Don Giulio ha celebrato la prima messa domenicale dopo il cambio di guardia al vertice della clausura e l’allontanamento di sette monache, compresa l’ex badessa Aline Pereira. Nessuna parola di troppo da parte del prete, davanti ai quaranta fedeli, da una parte della chiesa, e ad una decina di suore, dalla parte opposta; invisibili, queste ultime: c’è un muro di separazione e solo l’altare è dotato di un’ampia finestra. Alla comunione si è aperta la grata e dieci le suore presenti.
La trattativa
Il momento è delicatissimo, perché madre Aline e le consorelle uscite intendono fare ricorso al Dicastero e, nel caso servisse, presentare denuncia contro l’Ordine Cistercense. Ma a pesare, da qualche giorno, è anche l’indiscrezione che sia a buon punto avanti la trattativa con una multinazionale per la cessione dello storico complesso. In questo caso le monache sarebbe destinate a Villa delle Rose per le monache.
Nessuno dei fedeli da cui abbiamo raccolto commenti, al termine della messa, si è però detto favorevole al trasferimento. «Se venisse davvero venduto, a San Giacomo e in città scoppierebbe la rivoluzione» ha confidato una coppia di anziani fedeli, che preferisce l’anonimato.

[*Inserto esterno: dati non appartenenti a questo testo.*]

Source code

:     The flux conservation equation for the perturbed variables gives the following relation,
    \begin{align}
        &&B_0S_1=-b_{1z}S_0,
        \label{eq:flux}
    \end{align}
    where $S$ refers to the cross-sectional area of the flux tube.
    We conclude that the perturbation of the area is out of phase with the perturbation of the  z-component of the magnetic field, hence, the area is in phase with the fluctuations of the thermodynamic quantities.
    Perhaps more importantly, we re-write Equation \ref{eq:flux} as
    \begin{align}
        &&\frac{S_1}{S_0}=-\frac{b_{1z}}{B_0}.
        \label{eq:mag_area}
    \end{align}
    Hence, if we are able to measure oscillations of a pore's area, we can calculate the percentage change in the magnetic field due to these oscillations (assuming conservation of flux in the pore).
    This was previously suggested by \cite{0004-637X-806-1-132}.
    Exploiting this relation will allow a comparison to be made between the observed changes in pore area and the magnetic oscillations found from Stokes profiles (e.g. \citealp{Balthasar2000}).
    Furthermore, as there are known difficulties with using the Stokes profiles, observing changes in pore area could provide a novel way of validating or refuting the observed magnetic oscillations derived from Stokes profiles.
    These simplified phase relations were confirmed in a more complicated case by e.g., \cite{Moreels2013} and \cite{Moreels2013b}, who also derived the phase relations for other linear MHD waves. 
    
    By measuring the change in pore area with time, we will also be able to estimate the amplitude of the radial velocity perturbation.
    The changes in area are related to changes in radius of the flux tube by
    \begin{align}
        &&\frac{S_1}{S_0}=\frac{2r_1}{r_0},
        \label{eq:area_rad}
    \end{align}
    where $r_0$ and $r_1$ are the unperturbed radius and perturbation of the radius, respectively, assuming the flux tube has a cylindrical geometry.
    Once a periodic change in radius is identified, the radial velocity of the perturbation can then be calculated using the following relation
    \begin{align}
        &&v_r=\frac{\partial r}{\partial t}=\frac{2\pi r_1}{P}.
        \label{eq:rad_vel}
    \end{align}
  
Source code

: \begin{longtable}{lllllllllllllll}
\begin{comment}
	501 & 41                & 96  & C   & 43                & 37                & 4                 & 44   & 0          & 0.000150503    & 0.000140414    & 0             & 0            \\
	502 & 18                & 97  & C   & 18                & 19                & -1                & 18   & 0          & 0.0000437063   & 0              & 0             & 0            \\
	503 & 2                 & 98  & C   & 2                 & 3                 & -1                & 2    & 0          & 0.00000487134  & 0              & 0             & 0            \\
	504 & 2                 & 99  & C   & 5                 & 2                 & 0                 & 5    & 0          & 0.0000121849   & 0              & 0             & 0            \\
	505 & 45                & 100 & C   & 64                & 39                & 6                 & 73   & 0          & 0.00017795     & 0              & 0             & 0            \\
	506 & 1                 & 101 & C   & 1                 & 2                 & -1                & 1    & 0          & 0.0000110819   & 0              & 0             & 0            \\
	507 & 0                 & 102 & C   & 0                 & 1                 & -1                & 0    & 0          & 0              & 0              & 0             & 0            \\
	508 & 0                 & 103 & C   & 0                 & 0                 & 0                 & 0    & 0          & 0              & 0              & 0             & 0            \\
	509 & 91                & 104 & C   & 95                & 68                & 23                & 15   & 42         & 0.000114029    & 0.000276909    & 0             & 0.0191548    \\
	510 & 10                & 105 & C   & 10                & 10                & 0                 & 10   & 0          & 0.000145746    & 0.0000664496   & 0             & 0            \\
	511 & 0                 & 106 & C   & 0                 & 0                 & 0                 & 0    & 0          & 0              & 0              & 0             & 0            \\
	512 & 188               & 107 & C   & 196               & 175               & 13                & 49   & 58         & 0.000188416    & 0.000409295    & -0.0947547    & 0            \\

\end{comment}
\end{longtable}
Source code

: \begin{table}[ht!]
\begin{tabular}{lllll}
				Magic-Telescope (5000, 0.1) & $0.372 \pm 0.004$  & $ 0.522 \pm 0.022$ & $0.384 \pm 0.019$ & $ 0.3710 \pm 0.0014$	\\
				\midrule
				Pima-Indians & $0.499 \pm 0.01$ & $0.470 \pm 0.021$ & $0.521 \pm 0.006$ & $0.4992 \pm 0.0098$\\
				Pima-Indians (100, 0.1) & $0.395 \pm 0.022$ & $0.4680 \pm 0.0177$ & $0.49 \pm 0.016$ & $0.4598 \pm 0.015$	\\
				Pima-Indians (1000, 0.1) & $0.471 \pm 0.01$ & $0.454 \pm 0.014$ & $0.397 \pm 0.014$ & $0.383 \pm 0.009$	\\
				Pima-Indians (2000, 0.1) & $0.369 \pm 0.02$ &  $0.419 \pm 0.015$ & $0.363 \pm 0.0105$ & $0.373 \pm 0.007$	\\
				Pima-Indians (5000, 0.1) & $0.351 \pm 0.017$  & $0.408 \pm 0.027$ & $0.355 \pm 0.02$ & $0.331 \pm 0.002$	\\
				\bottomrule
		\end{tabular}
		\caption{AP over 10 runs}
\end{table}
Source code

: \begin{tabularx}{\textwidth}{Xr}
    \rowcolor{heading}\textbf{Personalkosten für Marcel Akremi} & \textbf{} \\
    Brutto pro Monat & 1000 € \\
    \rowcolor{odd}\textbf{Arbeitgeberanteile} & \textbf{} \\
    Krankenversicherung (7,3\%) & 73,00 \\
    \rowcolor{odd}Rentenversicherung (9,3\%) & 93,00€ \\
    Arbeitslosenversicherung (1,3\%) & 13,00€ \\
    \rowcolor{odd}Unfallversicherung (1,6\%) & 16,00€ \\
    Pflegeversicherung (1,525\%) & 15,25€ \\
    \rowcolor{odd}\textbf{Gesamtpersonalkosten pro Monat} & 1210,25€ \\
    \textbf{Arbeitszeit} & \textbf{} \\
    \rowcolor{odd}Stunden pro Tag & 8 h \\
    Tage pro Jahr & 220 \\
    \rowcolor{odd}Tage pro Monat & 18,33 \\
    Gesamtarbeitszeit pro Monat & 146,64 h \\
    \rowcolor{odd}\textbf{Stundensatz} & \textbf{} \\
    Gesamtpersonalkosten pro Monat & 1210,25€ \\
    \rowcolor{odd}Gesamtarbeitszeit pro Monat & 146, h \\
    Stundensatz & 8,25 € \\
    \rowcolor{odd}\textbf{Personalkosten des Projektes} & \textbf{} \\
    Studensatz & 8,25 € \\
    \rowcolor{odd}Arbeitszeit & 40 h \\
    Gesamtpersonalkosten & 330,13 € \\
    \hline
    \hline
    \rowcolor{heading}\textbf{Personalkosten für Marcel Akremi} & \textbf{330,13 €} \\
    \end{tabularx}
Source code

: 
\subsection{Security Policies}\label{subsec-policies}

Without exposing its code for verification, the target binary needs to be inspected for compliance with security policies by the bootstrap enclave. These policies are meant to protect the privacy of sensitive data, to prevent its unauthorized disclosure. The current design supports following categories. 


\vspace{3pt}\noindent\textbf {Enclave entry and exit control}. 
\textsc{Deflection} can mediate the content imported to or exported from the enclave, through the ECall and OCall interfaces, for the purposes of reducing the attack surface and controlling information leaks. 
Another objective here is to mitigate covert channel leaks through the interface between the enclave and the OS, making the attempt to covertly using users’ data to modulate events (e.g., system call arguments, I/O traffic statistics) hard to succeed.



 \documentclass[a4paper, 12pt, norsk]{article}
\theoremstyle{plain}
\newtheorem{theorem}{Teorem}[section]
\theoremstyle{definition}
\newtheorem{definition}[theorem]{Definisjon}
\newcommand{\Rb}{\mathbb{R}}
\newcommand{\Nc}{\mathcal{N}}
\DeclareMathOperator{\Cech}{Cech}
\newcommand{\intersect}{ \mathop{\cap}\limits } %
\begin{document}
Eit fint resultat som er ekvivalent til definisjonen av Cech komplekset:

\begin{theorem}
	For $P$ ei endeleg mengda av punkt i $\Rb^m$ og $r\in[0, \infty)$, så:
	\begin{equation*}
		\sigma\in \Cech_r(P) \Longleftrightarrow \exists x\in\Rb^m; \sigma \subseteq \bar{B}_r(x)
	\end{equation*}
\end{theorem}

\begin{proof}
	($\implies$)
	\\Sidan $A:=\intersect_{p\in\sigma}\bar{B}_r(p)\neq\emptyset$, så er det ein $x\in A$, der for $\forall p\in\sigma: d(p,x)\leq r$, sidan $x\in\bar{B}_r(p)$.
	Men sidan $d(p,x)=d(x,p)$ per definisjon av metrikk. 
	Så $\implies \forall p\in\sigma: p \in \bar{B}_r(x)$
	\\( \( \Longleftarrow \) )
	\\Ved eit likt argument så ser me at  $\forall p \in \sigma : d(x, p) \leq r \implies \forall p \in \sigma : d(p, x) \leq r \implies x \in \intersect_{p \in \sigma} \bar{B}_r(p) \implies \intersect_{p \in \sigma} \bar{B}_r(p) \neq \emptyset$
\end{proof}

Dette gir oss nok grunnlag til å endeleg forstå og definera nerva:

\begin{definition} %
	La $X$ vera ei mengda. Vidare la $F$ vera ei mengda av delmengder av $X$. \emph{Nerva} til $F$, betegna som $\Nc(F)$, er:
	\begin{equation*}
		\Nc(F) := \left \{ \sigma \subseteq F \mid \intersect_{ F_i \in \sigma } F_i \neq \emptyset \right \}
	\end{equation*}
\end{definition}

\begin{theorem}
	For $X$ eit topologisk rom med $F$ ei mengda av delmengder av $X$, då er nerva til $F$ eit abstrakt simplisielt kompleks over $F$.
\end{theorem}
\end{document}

«Leggere i segni del tempo»
Don Giulio non ha mai fatto un cenno esplicito agli eventi di questi giorni, che conclude anni di aspro confronto. Ma non ha mancato i riferimenti leggendo tra le righe della sua omelia. Commentando il vangelo, dopo le letture proposte da due monache, ha osservato che l’invito di Cristo ad andare a pescare significa che «dobbiamo ritornare alla vita normale, quella di tutti i giorni». Bisogna procedere insieme, ha insistito, nella «collegialità» che vuol dire – ha specificato – «saper leggere insieme i segni dei tempi, ciò che è giusto da ciò che non lo è, la verità dalla non verità».
Ha quindi citato il filosofo Umberto Garimberti per dire che la Chiesa deve passare da «una coscienza sacerdotale a una coscienza profetica», cioè «non basta difendere il passato», ma «bisogna mettersi in ascolto autentico della parola di Dio», in modo – ha ulteriormente specificato – da «risultare una Chiesa che cammina unita ma nella diversità». Cosicché – ha insistito – «non bisogna avere paura della diversità, che è anzi una ricchezza: consente di approdare più facilmente alla verità».
La rassegnazione
E, quasi in riferimento alle reciproche accuse mosse tra Roma e San Giacomo, per quanto accaduto nel monastero, don Giulio ha precisato che l’autentico servizio si ha «quando non si dominano le coscienze», ma «le si aiuta alla responsabilità». Insomma, ha concluso, «prima di essere maestri bisogna saper fare i discepoli».
A chiedere qualcosa di più a don Giulio dopo la messa sul suo afflato ecumenico, però si ottiene solo un sorriso, quasi di rassegnazione. Sicuramente è il prete che più di ogni altro ha accompagnato le vicissitudini del convento.
Ha provato, probabilmente, a trovare una sintesi, ma senza riuscirci (vista la deriva che hanno preso i fatti). Spera ancora, però, che la fine non sia affatto la chiusura di quello che – dicevano alcuni fedeli – «è il nostro orgoglio».